Based on both in vitro and in vivo data developed by Ignyta, indicating that entrectinib plus a MEK inhibitor could overcome such TRK inhibitor resistance, a single patient protocol was created, reviewed by the FDA and implemented to allow for dose escalation of entrectinib in combination with trametinib. While on the combination, all drug-related adverse events (AEs) were grade 1 or 2, and no new AEs specific to the combination were encountered. The patient achieved a 22% reduction in tumor volume and remained on the combination regimen for nearly seven months.

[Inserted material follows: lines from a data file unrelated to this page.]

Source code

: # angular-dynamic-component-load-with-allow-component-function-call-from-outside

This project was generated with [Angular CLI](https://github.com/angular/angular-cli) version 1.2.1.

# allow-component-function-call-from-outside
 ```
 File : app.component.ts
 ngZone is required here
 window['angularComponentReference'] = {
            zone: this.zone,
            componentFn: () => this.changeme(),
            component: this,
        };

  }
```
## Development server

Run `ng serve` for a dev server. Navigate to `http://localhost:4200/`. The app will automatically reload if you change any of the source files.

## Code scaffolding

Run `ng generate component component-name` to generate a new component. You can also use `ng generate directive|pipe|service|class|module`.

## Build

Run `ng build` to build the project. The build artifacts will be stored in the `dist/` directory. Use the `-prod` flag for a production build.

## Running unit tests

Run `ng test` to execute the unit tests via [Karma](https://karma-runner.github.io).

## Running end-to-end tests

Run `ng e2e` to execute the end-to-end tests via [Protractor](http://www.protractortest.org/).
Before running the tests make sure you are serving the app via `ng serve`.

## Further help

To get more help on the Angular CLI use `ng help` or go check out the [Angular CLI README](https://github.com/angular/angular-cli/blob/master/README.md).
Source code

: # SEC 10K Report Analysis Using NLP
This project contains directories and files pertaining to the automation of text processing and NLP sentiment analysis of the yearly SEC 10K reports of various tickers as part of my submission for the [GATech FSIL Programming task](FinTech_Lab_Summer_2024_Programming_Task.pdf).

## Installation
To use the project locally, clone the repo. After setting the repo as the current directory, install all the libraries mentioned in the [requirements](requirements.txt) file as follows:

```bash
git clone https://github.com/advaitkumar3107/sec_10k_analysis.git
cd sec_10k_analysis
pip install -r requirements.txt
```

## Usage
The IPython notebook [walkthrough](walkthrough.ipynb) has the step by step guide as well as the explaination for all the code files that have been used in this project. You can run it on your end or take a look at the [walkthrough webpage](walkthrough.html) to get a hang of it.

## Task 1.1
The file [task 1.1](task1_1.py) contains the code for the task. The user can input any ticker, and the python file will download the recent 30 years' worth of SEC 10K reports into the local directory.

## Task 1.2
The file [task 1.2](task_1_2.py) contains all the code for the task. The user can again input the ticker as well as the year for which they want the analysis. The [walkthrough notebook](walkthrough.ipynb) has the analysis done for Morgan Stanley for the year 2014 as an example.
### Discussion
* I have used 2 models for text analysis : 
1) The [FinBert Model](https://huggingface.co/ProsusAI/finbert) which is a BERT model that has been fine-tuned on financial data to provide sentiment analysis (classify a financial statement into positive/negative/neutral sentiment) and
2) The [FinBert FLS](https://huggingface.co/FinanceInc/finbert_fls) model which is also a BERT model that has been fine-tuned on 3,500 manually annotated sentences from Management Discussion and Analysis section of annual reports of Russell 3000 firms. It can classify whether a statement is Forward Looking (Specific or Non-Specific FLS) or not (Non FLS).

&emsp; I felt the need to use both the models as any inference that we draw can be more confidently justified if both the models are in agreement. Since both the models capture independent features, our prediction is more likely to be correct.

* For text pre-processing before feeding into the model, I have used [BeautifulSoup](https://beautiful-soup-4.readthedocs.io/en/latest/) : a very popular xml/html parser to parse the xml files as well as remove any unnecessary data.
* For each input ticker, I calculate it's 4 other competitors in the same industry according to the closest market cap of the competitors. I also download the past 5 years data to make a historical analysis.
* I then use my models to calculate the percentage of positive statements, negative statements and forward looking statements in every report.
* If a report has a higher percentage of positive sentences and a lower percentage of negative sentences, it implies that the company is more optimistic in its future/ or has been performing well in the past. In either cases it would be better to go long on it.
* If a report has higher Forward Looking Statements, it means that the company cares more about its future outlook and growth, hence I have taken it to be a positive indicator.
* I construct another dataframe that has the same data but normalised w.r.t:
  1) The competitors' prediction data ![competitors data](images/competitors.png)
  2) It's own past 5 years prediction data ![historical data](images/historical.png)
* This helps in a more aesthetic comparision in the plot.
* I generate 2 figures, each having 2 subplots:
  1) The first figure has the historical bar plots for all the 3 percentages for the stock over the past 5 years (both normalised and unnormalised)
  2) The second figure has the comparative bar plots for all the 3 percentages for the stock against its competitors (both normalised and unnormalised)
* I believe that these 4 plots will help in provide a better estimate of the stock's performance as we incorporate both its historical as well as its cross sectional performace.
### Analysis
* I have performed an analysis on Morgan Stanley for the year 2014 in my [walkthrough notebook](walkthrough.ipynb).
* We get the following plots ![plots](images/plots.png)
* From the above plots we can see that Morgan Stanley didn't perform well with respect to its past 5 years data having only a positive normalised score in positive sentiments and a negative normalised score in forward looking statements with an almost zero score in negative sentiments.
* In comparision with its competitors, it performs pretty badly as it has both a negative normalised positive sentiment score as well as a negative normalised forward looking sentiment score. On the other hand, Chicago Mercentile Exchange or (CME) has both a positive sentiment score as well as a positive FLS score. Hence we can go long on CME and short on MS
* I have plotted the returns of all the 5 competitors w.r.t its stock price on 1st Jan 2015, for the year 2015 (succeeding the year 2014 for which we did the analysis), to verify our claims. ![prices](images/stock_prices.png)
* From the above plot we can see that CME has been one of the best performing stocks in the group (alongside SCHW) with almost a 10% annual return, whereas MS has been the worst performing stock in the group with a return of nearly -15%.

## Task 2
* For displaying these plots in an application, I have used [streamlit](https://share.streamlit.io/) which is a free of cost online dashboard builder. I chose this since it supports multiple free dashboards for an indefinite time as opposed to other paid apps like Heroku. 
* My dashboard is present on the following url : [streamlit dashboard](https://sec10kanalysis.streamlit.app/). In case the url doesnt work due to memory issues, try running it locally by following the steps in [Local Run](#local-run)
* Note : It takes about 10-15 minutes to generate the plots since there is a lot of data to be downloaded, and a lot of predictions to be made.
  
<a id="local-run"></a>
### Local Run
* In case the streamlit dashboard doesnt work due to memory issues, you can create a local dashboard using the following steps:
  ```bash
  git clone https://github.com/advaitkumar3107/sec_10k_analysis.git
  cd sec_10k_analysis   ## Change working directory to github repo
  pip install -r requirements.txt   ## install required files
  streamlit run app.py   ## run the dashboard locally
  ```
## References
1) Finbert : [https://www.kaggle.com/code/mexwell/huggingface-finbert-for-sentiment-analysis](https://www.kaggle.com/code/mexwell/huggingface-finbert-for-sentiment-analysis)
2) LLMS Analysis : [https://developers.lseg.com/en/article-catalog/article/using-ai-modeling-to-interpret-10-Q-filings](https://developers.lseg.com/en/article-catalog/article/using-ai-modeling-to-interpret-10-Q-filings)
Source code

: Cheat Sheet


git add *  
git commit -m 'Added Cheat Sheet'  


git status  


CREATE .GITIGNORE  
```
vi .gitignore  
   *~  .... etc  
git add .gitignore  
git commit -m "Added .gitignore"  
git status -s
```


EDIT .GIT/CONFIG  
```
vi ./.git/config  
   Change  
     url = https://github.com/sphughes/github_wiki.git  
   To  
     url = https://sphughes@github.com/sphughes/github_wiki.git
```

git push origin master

"This single-patient protocol is an excellent example of our vision at Ignyta, leveraging the molecular alterations responsible for cancer’s growth to design rational treatment strategies for patients in their fight against cancer," said Jonathan Lim, M.D., Chairman and CEO of Ignyta. "In addition to STARTRK-2, our global Phase 2 basket trial of entrectinib in multiple tumor histologies and STARTRK-NG, our Phase 1/1b trial of entrectinib in pediatric patients with solid tumors, we look forward to further exploration of entrectinib in combination with a MEK inhibitor in a Phase 1/1b clinical trial anticipated to initiate in the second half of 2017."